(Plain-text document sources)
◆ ◆ ◆
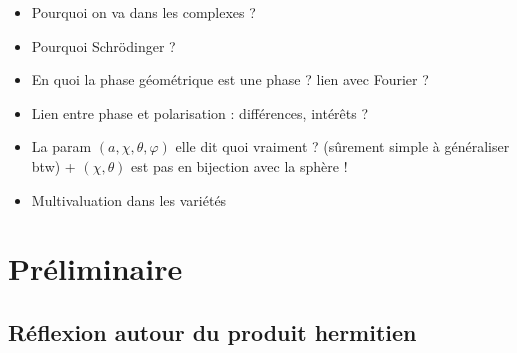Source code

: \documentclass[hidelinks, french, oneside]{article}
\theoremstyle{enonce}
\theoremstyle{special}
\theoremstyle{rqlike}
\theoremstyle{exo}
\theoremstyle{demo}
\begin{document}
\begin{itemize}
	\item Pourquoi on va dans les complexes ?
	
	\item Pourquoi Schrödinger ?
	
	\item En quoi la phase géométrique est une phase ? lien avec Fourier ?
	
	\item Lien entre phase et polarisation : différences, intérêts ?
	
	\item La param $(a,\chi,\theta,\varphi)$ elle dit quoi vraiment ? (sûrement simple à généraliser btw) + $(\chi,\theta)$ est pas en bijection avec la sphère !
	
	\item Multivaluation dans les variétés \cite[p. 8]{bohm_geometric_2003}
\end{itemize}



\section{Préliminaire}


\subsection{Réflexion autour du produit hermitien}
\end{document}
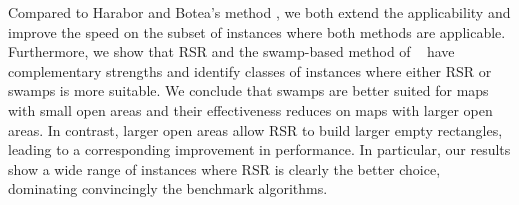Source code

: Compared to Harabor and Botea's method , 
we both extend the applicability and improve the speed
on the subset of instances where both methods are applicable.
Furthermore, we show that RSR and the swamp-based method of 
\citeauthor{pochter10}~
have complementary strengths and identify classes of instances where
either RSR or swamps is more suitable.
We conclude that swamps are better suited for maps with
small open areas and their effectiveness reduces on maps with larger open areas.
In contrast, larger open areas allow RSR to build larger empty rectangles,
leading to a corresponding improvement in performance.
In particular, our results show a wide range of instances where
RSR is clearly the better choice, dominating convincingly the benchmark algorithms.

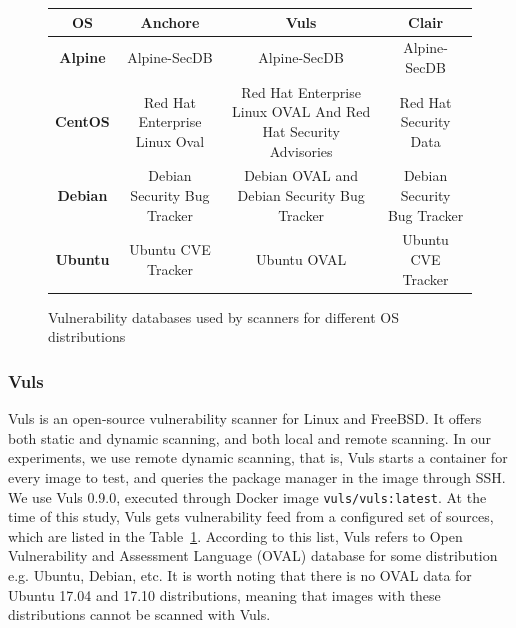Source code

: \documentclass[a4paper,num-refs]{oup-contemporary}
\begin{document}

\begin{figure}
\begin{tabular}{ |c|c|c|c| }
 \hline
\textbf{OS} &	\textbf{Anchore} &	\textbf{Vuls} &	\textbf{Clair} \\
\hline
	\textbf{Alpine} & Alpine-SecDB &	Alpine-SecDB &	Alpine-SecDB \\
\hline
	\textbf{CentOS} & Red Hat Enterprise Linux Oval & Red Hat Enterprise Linux OVAL And Red Hat Security Advisories & Red Hat Security Data \\
\hline
	\textbf{Debian} & Debian Security Bug Tracker &	Debian OVAL and Debian Security Bug Tracker & Debian Security Bug Tracker \\
\hline
	\textbf{Ubuntu} & Ubuntu CVE Tracker &	Ubuntu OVAL &	Ubuntu CVE Tracker \\
 \hline
\end{tabular}
\caption{Vulnerability databases used by scanners for different OS distributions}
\label{database}
\end{figure}

\subsubsection{Vuls}

Vuls is an open-source vulnerability scanner for Linux and FreeBSD. It
offers both static and dynamic scanning, and both local and remote
scanning. In our experiments, we use remote dynamic scanning, that is, Vuls
starts a container for every image to test, and queries the package manager
in the image through SSH. We use Vuls 0.9.0, executed through Docker image
\texttt{vuls/vuls:latest}. At the time of this study, Vuls gets vulnerability feed
from a configured set of sources, which are listed in the Table~\ref{database}.
According to this list, Vuls
refers to Open Vulnerability and Assessment Language (OVAL) database for some distribution e.g. Ubuntu, Debian, etc.
It is worth noting that there is
no OVAL data for Ubuntu 17.04 and 17.10 distributions, meaning that images
with these distributions cannot be scanned with Vuls.
\end{document}
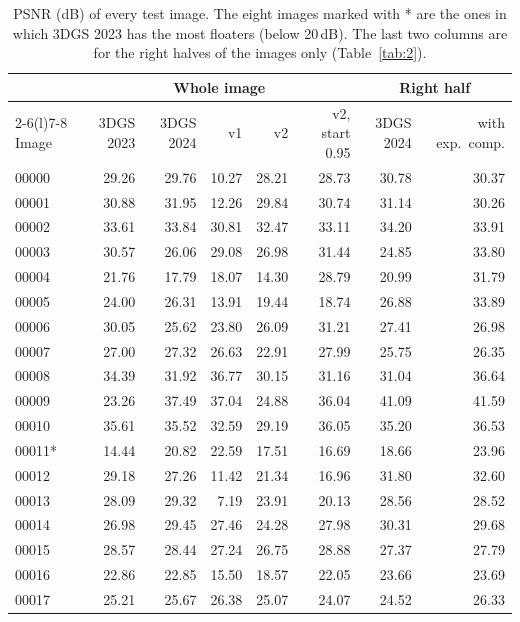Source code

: \documentclass[11pt,a4paper]{article}
\begin{document}
\begin{table}[H]
\centering
\caption{PSNR (dB) of every test image. The eight images marked with * are the ones in which 3DGS 2023 has the most floaters (below 20\,dB). The last two columns are for the right halves of the images only (Table~\ref{tab:2}).}
\label{tab:4}
\footnotesize
\setlength{\tabcolsep}{4pt}
\begin{tabular}{@{}lrrrrrrr@{}}
\toprule
 & \multicolumn{5}{c}{Whole image} & \multicolumn{2}{c}{Right half} \\
\cmidrule(lr){2-6}\cmidrule(l){7-8}
Image & 3DGS 2023 & 3DGS 2024 & v1 & v2 & v2, start 0.95 & 3DGS 2024 & with exp.\ comp. \\
\midrule
00000 & 29.26 & 29.76 & 10.27 & 28.21 & 28.73 & 30.78 & 30.37 \\
00001 & 30.88 & 31.95 & 12.26 & 29.84 & 30.74 & 31.14 & 30.26 \\
00002 & 33.61 & 33.84 & 30.81 & 32.47 & 33.11 & 34.20 & 33.91 \\
00003 & 30.57 & 26.06 & 29.08 & 26.98 & 31.44 & 24.85 & 33.80 \\
00004 & 21.76 & 17.79 & 18.07 & 14.30 & 28.79 & 20.99 & 31.79 \\
00005 & 24.00 & 26.31 & 13.91 & 19.44 & 18.74 & 26.88 & 33.89 \\
00006 & 30.05 & 25.62 & 23.80 & 26.09 & 31.21 & 27.41 & 26.98 \\
00007 & 27.00 & 27.32 & 26.63 & 22.91 & 27.99 & 25.75 & 26.35 \\
00008 & 34.39 & 31.92 & 36.77 & 30.15 & 31.16 & 31.04 & 36.64 \\
00009 & 23.26 & 37.49 & 37.04 & 24.88 & 36.04 & 41.09 & 41.59 \\
00010 & 35.61 & 35.52 & 32.59 & 29.19 & 36.05 & 35.20 & 36.53 \\
00011* & 14.44 & 20.82 & 22.59 & 17.51 & 16.69 & 18.66 & 23.96 \\
00012 & 29.18 & 27.26 & 11.42 & 21.34 & 16.96 & 31.80 & 32.60 \\
00013 & 28.09 & 29.32 & 7.19 & 23.91 & 20.13 & 28.56 & 28.52 \\
00014 & 26.98 & 29.45 & 27.46 & 24.28 & 27.98 & 30.31 & 29.68 \\
00015 & 28.57 & 28.44 & 27.24 & 26.75 & 28.88 & 27.37 & 27.79 \\
00016 & 22.86 & 22.85 & 15.50 & 18.57 & 22.05 & 23.66 & 23.69 \\
00017 & 25.21 & 25.67 & 26.38 & 25.07 & 24.07 & 24.52 & 26.33 \\

\end{tabular}
\end{table}
\end{document}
◆ ◆ ◆
§ Exercise instructions
The line with "différences, intérêts ?" ends the range, and the first line of the data begins it; repeat exactly those lines and nothing more, omitting pictures.

§ Output below
Source code

: \documentclass[hidelinks, french, oneside]{article}
\theoremstyle{enonce}
\theoremstyle{special}
\theoremstyle{rqlike}
\theoremstyle{exo}
\theoremstyle{demo}
\begin{document}
\begin{itemize}
	\item Pourquoi on va dans les complexes ?
	
	\item Pourquoi Schrödinger ?
	
	\item En quoi la phase géométrique est une phase ? lien avec Fourier ?
	
	\item Lien entre phase et polarisation : différences, intérêts ?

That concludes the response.